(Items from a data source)
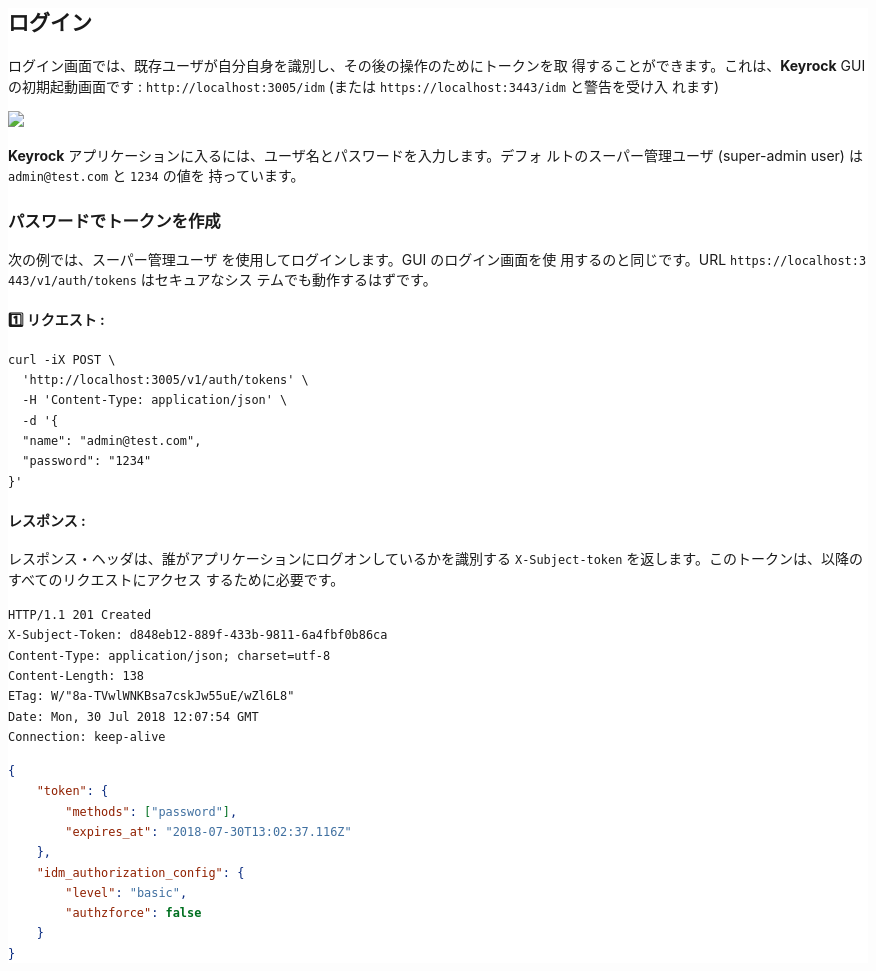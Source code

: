 <a name="logging-in"></a>

## ログイン

ログイン画面では、既存ユーザが自分自身を識別し、その後の操作のためにトークンを取
得することができます。これは、**Keyrock** GUI の初期起動画面です :
`http://localhost:3005/idm` (または `https://localhost:3443/idm` と警告を受け入
れます)

![](https://fiware.github.io/tutorials.Identity-Management/img/log-in.png)

**Keyrock** アプリケーションに入るには、ユーザ名とパスワードを入力します。デフォ
ルトのスーパー管理ユーザ (super-admin user) は `admin@test.com` と `1234` の値を
持っています。

<a name="create-token-with-password"></a>

### パスワードでトークンを作成

次の例では、スーパー管理ユーザ を使用してログインします。GUI のログイン画面を使
用するのと同じです。URL `https://localhost:3443/v1/auth/tokens` はセキュアなシス
テムでも動作するはずです。

#### 1️⃣ リクエスト :

```console
curl -iX POST \
  'http://localhost:3005/v1/auth/tokens' \
  -H 'Content-Type: application/json' \
  -d '{
  "name": "admin@test.com",
  "password": "1234"
}'
```

#### レスポンス :

レスポンス・ヘッダは、誰がアプリケーションにログオンしているかを識別する
`X-Subject-token` を返します。このトークンは、以降のすべてのリクエストにアクセス
するために必要です。

```
HTTP/1.1 201 Created
X-Subject-Token: d848eb12-889f-433b-9811-6a4fbf0b86ca
Content-Type: application/json; charset=utf-8
Content-Length: 138
ETag: W/"8a-TVwlWNKBsa7cskJw55uE/wZl6L8"
Date: Mon, 30 Jul 2018 12:07:54 GMT
Connection: keep-alive
```

```json
{
    "token": {
        "methods": ["password"],
        "expires_at": "2018-07-30T13:02:37.116Z"
    },
    "idm_authorization_config": {
        "level": "basic",
        "authzforce": false
    }
}
```
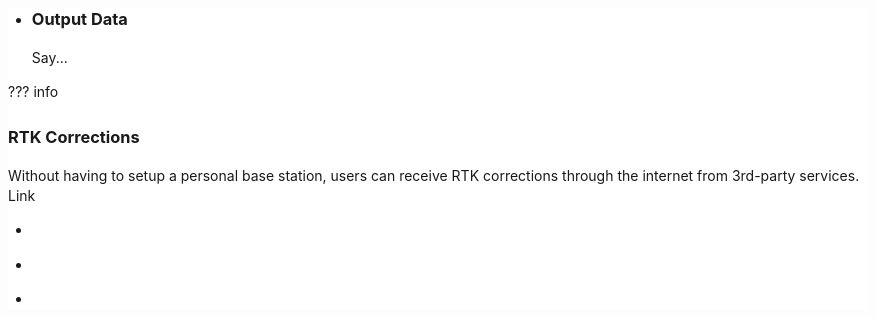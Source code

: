 -   ### Output Data
	Say...

	<center>
	<article class="video_cards">
	<iframe src="https://www.youtube.com/embed/ArtePkC58-o" title="Septentrio: How to output NMEA data on the Septentrio mosaic receiver module" frameborder="0" allow="accelerometer; autoplay; clipboard-write; encrypted-media; gyroscope; picture-in-picture" allowfullscreen></iframe>
	</article>
	</center>

</div>

??? info
	<center>
	<article class="video_cards">
	<iframe src="https://www.youtube.com/embed/vU6iwJ-ac6A" title="Septentrio: How to log and stream data in NMEA OR SBF format for GNSS/INS receivers" frameborder="0" allow="accelerometer; autoplay; clipboard-write; encrypted-media; gyroscope; picture-in-picture" allowfullscreen></iframe>
	</article>
	</center>

### RTK Corrections
Without having to setup a personal base station, users can receive RTK corrections through the internet from 3rd-party services. Link


<div class="grid cards" markdown>

-   <center>
	<article class="video_cards">
	<iframe src="https://www.youtube.com/embed/bUt8cL9Ue1Y" title="Septentrio: Share internet connection with your GNSS / GPS receiver over USB" frameborder="0" allow="accelerometer; autoplay; clipboard-write; encrypted-media; gyroscope; picture-in-picture" allowfullscreen></iframe>
	</article>
	</center>

-   <center>
	<article class="video_cards">
	<iframe src="https://www.youtube.com/embed/UVUVXpA8rB4" title="Septentrio: How to receive corrections over an IP connection" frameborder="0" allow="accelerometer; autoplay; clipboard-write; encrypted-media; gyroscope; picture-in-picture" allowfullscreen></iframe>
	</article>
	</center>

-   <center>
	<article class="video_cards">
	<iframe src="https://www.youtube.com/embed/aAPoRpSR0tY" title="Septentrio: How to receive corrections via NTRIP on the Septentrio mosaic receiver module" frameborder="0" allow="accelerometer; autoplay; clipboard-write; encrypted-media; gyroscope; picture-in-picture" allowfullscreen></iframe>
	</article>
	</center>

</div>
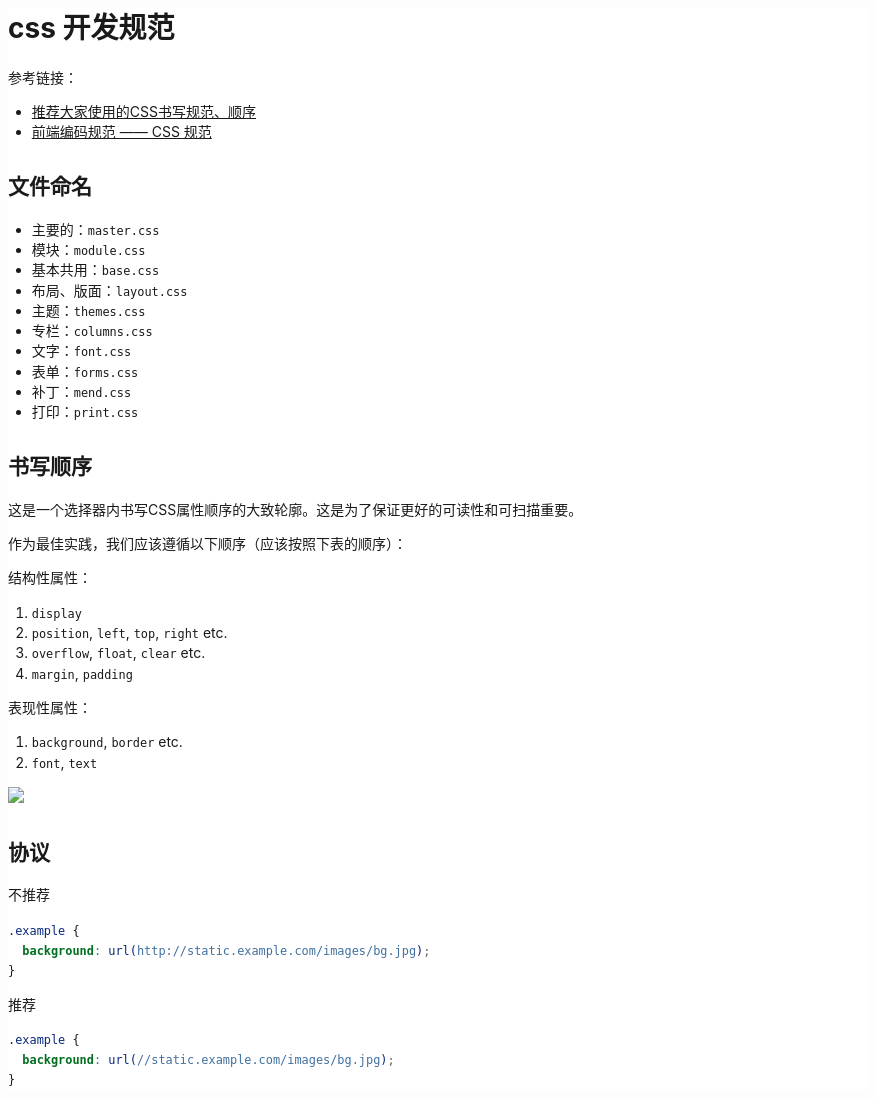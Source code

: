 # css 开发规范 

参考链接：

- [推荐大家使用的CSS书写规范、顺序](http://www.shejidaren.com/css-written-specifications.html)
- [前端编码规范 —— CSS 规范](http://www.css88.com/archives/5505)


## 文件命名

- 主要的：`master.css`
- 模块：`module.css`
- 基本共用：`base.css`
- 布局、版面：`layout.css`
- 主题：`themes.css`
- 专栏：`columns.css`
- 文字：`font.css`
- 表单：`forms.css`
- 补丁：`mend.css`
- 打印：`print.css`

## 书写顺序

这是一个选择器内书写CSS属性顺序的大致轮廓。这是为了保证更好的可读性和可扫描重要。

作为最佳实践，我们应该遵循以下顺序（应该按照下表的顺序）：

结构性属性：
1. `display`
1. `position`, `left`, `top`, `right` etc.
1. `overflow`, `float`, `clear` etc.
1. `margin`, `padding`

表现性属性：
1. `background`, `border` etc.
1. `font`, `text`

<img src="http://images.shejidaren.com/wp-content/uploads/2013/09/css-written-order.png"/>

## 协议

不推荐
```css
.example {
  background: url(http://static.example.com/images/bg.jpg);
}
```
推荐
```css
.example {
  background: url(//static.example.com/images/bg.jpg);
}
```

* AIM OF THE EXERCISE
Take the entries above and copy out all lines with the string "base".

* ANSWER SPACE
Without having to setup a personal base station, users can receive RTK corrections through the internet from 3rd-party services. Link
- 基本共用：`base.css`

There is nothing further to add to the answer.